Unsupervised Clustering with Haskell
Question
I'm trying to develop an algorithm that can report the frequency and closeness in which similar patterns appear between data sets.
Simple example:
set1 = [0, 1, 0, 0, 2, 0, 0, 3, 0]
set2 = [1, 2, 3, 0, 0, 0, 0, 0, 0]
set3 = [0, 0, 0, 0, 0, 1, 2, 0, 3]
Each of these sets have a 1, 2, and 3, but these numbers are within closer proximity in set2 and set3.
I suspect I could accomplish this task with list comprehensions. I could draw the data into variables x and y, and catalog each match into a list of lists where the 1st element in one of the embedded lists is a string of the match found, and the 2nd and 3rd elements are their positions. And I could run this list through another function that calculates how often and how close those matches occur, and reports back a percentage.
Or perhaps there's a more elegant way to do this?

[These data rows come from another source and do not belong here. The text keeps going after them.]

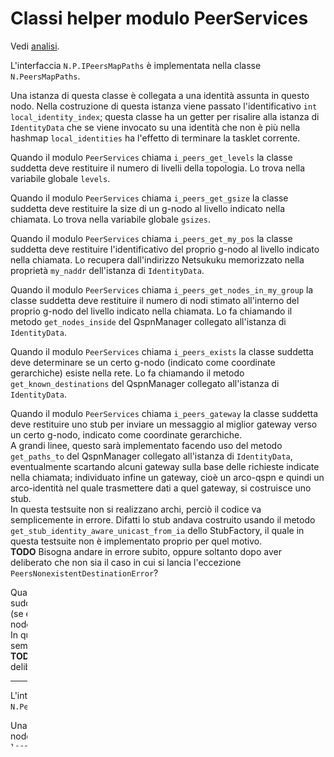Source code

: # Classi helper modulo PeerServices

Vedi [analisi](../../ModuloPeers/AnalisiFunzionale.md#classi-e-interfacce).

L'interfaccia `N.P.IPeersMapPaths` è implementata nella classe
`N.PeersMapPaths`.

Una istanza di questa classe è collegata a una identità assunta in questo nodo.
Nella costruzione di questa istanza viene passato l'identificativo
`int local_identity_index`; questa classe ha un getter per risalire alla istanza di
`IdentityData` che se viene invocato su una identità che non è più nella hashmap
`local_identities` ha l'effetto di terminare la tasklet corrente.

Quando il modulo `PeerServices` chiama `i_peers_get_levels` la classe suddetta deve
restituire il numero di livelli della topologia. Lo trova nella variabile
globale `levels`.

Quando il modulo `PeerServices` chiama `i_peers_get_gsize` la classe suddetta deve
restituire la size di un g-nodo al livello indicato nella chiamata. Lo trova nella
variabile globale `gsizes`.

Quando il modulo `PeerServices` chiama `i_peers_get_my_pos` la classe suddetta deve
restituire l'identificativo del proprio g-nodo al livello indicato nella chiamata.
Lo recupera dall'indirizzo Netsukuku memorizzato nella proprietà `my_naddr`
dell'istanza di `IdentityData`.

Quando il modulo `PeerServices` chiama `i_peers_get_nodes_in_my_group` la classe
suddetta deve restituire il numero di nodi stimato all'interno del proprio g-nodo
del livello indicato nella chiamata. Lo fa chiamando il metodo `get_nodes_inside`
del QspnManager collegato all'istanza di `IdentityData`.

Quando il modulo `PeerServices` chiama `i_peers_exists` la classe suddetta deve
determinare se un certo g-nodo (indicato come coordinate gerarchiche) esiste
nella rete. Lo fa chiamando il metodo `get_known_destinations`
del QspnManager collegato all'istanza di `IdentityData`.

Quando il modulo `PeerServices` chiama `i_peers_gateway` la classe suddetta deve
restituire uno stub per inviare un messaggio al miglior gateway verso un certo
g-nodo, indicato come coordinate gerarchiche.  
A grandi linee, questo sarà implementato facendo uso del metodo `get_paths_to`
del QspnManager collegato all'istanza di `IdentityData`, eventualmente scartando
alcuni gateway sulla base delle richieste indicate nella chiamata; individuato
infine un gateway, cioè un arco-qspn e quindi un arco-identità nel quale
trasmettere dati a quel gateway, si costruisce uno stub.  
In questa testsuite non si realizzano archi, perciò il codice va semplicemente
in errore. Difatti lo stub andava costruito usando il metodo
`get_stub_identity_aware_unicast_from_ia` dello StubFactory, il quale
in questa testsuite non è implementato proprio per quel motivo.  
**TODO** Bisogna andare in errore subito, oppure soltanto dopo aver deliberato
che non sia il caso in cui si lancia l'eccezione `PeersNonexistentDestinationError`?

Quando il modulo `PeerServices` chiama `i_peers_neighbor_at_level` la classe
suddetta deve restituire uno stub per inviare un messaggio a un nodo vicino
(se esiste) che abbia come massimo distinto g-nodo nei miei confronti un g-nodo
di livello *k* indicato nella chiamata.  
In questa testsuite non si realizzano archi, perciò il codice va semplicemente
in errore. Vale lo stesso commento del paragrafo sopra.  
**TODO** Bisogna andare in errore subito, oppure soltanto dopo aver deliberato
che non sia il caso in cui si restituisce *null*?

* * *

L'interfaccia `N.P.IPeersBackStubFactory` è implementata nella classe
`N.PeersBackStubFactory`.

Una istanza di questa classe è collegata a una identità assunta in questo nodo.
Nella costruzione di questa istanza viene passato l'identificativo
`int local_identity_index`; questa classe ha un getter per risalire alla istanza di
`IdentityData` che se viene invocato su una identità che non è più nella hashmap
`local_identities` ha l'effetto di terminare la tasklet corrente.

Quando il modulo `PeerServices` chiama `i_peers_get_tcp_inside` la classe suddetta
deve restituire uno stub per inviare un messaggio a un dato nodo mediante
connessione TCP interna.  
In questa testsuite non sarà mai usata, perciò il codice va semplicemente
in errore. Difatti lo stub andava costruito usando il metodo
`get_stub_main_identity_unicast_inside_gnode` dello StubFactory, il quale
in questa testsuite non è implementato ancora.

* * *

L'interfaccia `N.P.IPeersNeighborsFactory` è implementata nella classe
`N.PeersNeighborsFactory`.

Una istanza di questa classe è collegata a una identità assunta in questo nodo.
Nella costruzione di questa istanza viene passato l'identificativo
`int local_identity_index`; questa classe ha un getter per risalire alla istanza di
`IdentityData` che se viene invocato su una identità che non è più nella hashmap
`local_identities` ha l'effetto di terminare la tasklet corrente.

Quando il modulo `PeerServices` chiama `i_peers_get_broadcast` la classe suddetta
deve restituire uno stub per inviare un messaggio a tutti i vicini appartenenti
alla nostra rete.  
In questa testsuite non sarà mai usata, perciò il codice va semplicemente
in errore. Difatti lo stub andava costruito usando il metodo
`get_stub_main_identity_unicast_inside_gnode` dello StubFactory, il quale
in questa testsuite non è implementato ancora.

Quando il modulo `PeerServices` chiama `i_peers_get_tcp` la classe suddetta deve
restituire uno stub per inviare un messaggio reliable sull'arco indicato nella
chiamata.  
In questa testsuite non si realizzano archi, perciò il codice va semplicemente
in errore. Difatti lo stub andava costruito usando il metodo
`get_stub_identity_aware_unicast_from_ia` dello StubFactory, il quale
in questa testsuite non è implementato proprio per quel motivo.

* * *

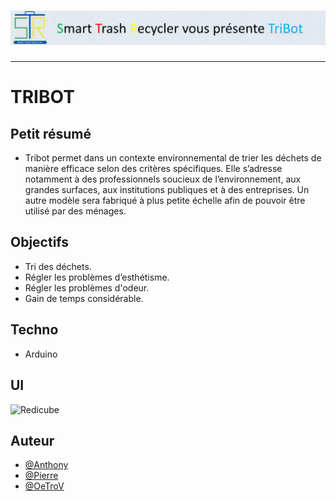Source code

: <h1 align="center">
  <img src="./Assets/header.png" alt="Tribot" />
</h1>

---

# TRIBOT

## Petit résumé

- Tribot permet dans un contexte environnemental de trier les déchets de manière efficace selon des critères spécifiques. Elle s’adresse notamment à des professionnels soucieux de l’environnement, aux grandes surfaces, aux institutions publiques et à des entreprises. Un autre modèle sera fabriqué à plus petite échelle afin de pouvoir être utilisé par des ménages.

## Objectifs

- Tri des déchets.
- Régler les problèmes d’esthétisme.
- Régler les problèmes d'odeur.
- Gain de temps considérable.

## Techno

- Arduino

## UI
<img src="./static/pictures/visu.png" alt="Redicube" />

## Auteur

- [@Anthony](https://github.com/Cyd-des-Tenebres)
- [@Pierre](https://github.com/Pierre-Portfolio)
- [@OeTroV](https://github.com/OeTroV)
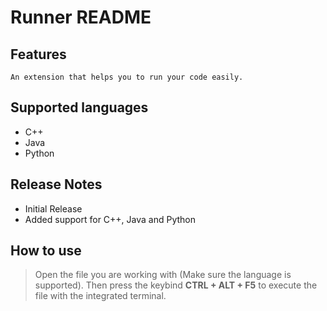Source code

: # Runner README## Features    An extension that helps you to run your code easily.## Supported languages  - C++  - Java  - Python## Release Notes  - Initial Release  - Added support for C++, Java and Python## How to use> Open the file you are working with (Make sure the language is supported). Then press the keybind **CTRL + ALT + F5** to execute the file with the integrated terminal.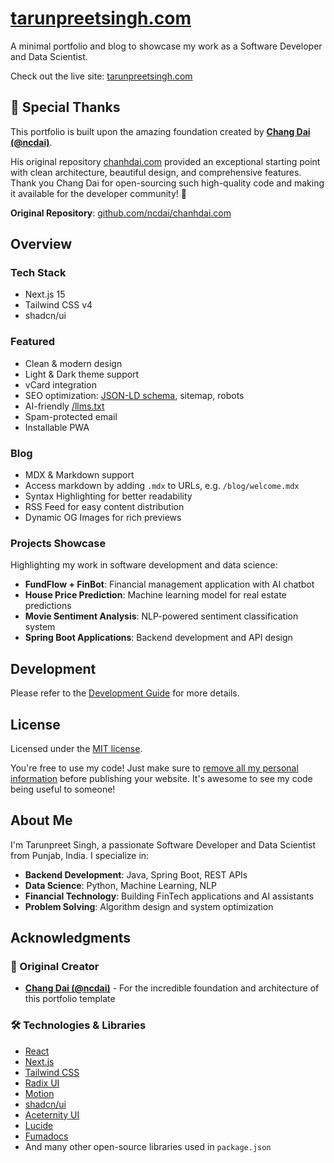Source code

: # [tarunpreetsingh.com](https://tarunpreetsingh.com)

A minimal portfolio and blog to showcase my work as a Software Developer and Data Scientist.

Check out the live site: [tarunpreetsingh.com](https://tarunpreetsingh.com)

<!-- <a href="https://frogdr.com/chanhdai.com?via=ncdai&utm_source=chanhdai.com">
  <picture>
    <source media="(prefers-color-scheme: dark)" srcset="https://frogdr.com/chanhdai.com/badge-dark.svg">
    <source media="(prefers-color-scheme: light)" srcset="https://frogdr.com/chanhdai.com/badge-white.svg">
    <img src="https://frogdr.com/chanhdai.com/badge-white.svg" alt="Monitor your Domain Rating" style="width: auto; height: 40px">
  </picture>
</a> -->

## 🙏 Special Thanks

This portfolio is built upon the amazing foundation created by **[Chang Dai (@ncdai)](https://github.com/ncdai)**.

His original repository [chanhdai.com](https://github.com/ncdai/chanhdai.com) provided an exceptional starting point with clean architecture, beautiful design, and comprehensive features. Thank you Chang Dai for open-sourcing such high-quality code and making it available for the developer community! 🚀

**Original Repository**: [github.com/ncdai/chanhdai.com](https://github.com/ncdai/chanhdai.com)

## Overview

### Tech Stack

- Next.js 15
- Tailwind CSS v4
- shadcn/ui

### Featured

- Clean & modern design
- Light & Dark theme support
- vCard integration
- SEO optimization: [JSON-LD schema](https://json-ld.org), sitemap, robots
- AI-friendly [/llms.txt](https://llmstxt.org)
- Spam-protected email
- Installable PWA

### Blog

- MDX & Markdown support
- Access markdown by adding `.mdx` to URLs, e.g. `/blog/welcome.mdx`
- Syntax Highlighting for better readability
- RSS Feed for easy content distribution
- Dynamic OG Images for rich previews

### Projects Showcase

Highlighting my work in software development and data science:

- **FundFlow + FinBot**: Financial management application with AI chatbot
- **House Price Prediction**: Machine learning model for real estate predictions
- **Movie Sentiment Analysis**: NLP-powered sentiment classification system
- **Spring Boot Applications**: Backend development and API design

## Development

Please refer to the [Development Guide](./DEVELOPMENT.md) for more details.

## License

Licensed under the [MIT license](./LICENSE).

You're free to use my code! Just make sure to <ins>remove all my personal information</ins> before publishing your website. It's awesome to see my code being useful to someone!

## About Me

I'm Tarunpreet Singh, a passionate Software Developer and Data Scientist from Punjab, India. I specialize in:

- **Backend Development**: Java, Spring Boot, REST APIs
- **Data Science**: Python, Machine Learning, NLP
- **Financial Technology**: Building FinTech applications and AI assistants
- **Problem Solving**: Algorithm design and system optimization

## Acknowledgments

### 🌟 Original Creator

- **[Chang Dai (@ncdai)](https://github.com/ncdai)** - For the incredible foundation and architecture of this portfolio template

### 🛠️ Technologies & Libraries

- [React](https://react.dev)
- [Next.js](https://nextjs.org)
- [Tailwind CSS](https://tailwindcss.com)
- [Radix UI](https://www.radix-ui.com)
- [Motion](https://motion.dev)
- [shadcn/ui](https://ui.shadcn.com)
- [Aceternity UI](https://ui.aceternity.com)
- [Lucide](https://lucide.dev)
- [Fumadocs](https://fumadocs.dev)
- And many other open-source libraries used in `package.json`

I'm still bit of a Haskell novice. Any advice would be appreciated.
Solution
OK, if you have 1, 2, 3 in that sets in the order, then you have the formula to compute proximity: prox = indexOf 3 - indexOf 1 - 2. So, prox is amount total of zeroes between 1..2 and 2..3. You may write in Haskell:
prox :: [Integer] -> Int
prox s = i3 - i1 - 2
where
Just i3 = findIndex (==3) s
Just i1 = findIndex (==1) s
You may generalize it for the case without assumption that 1 goes first and 3 is last.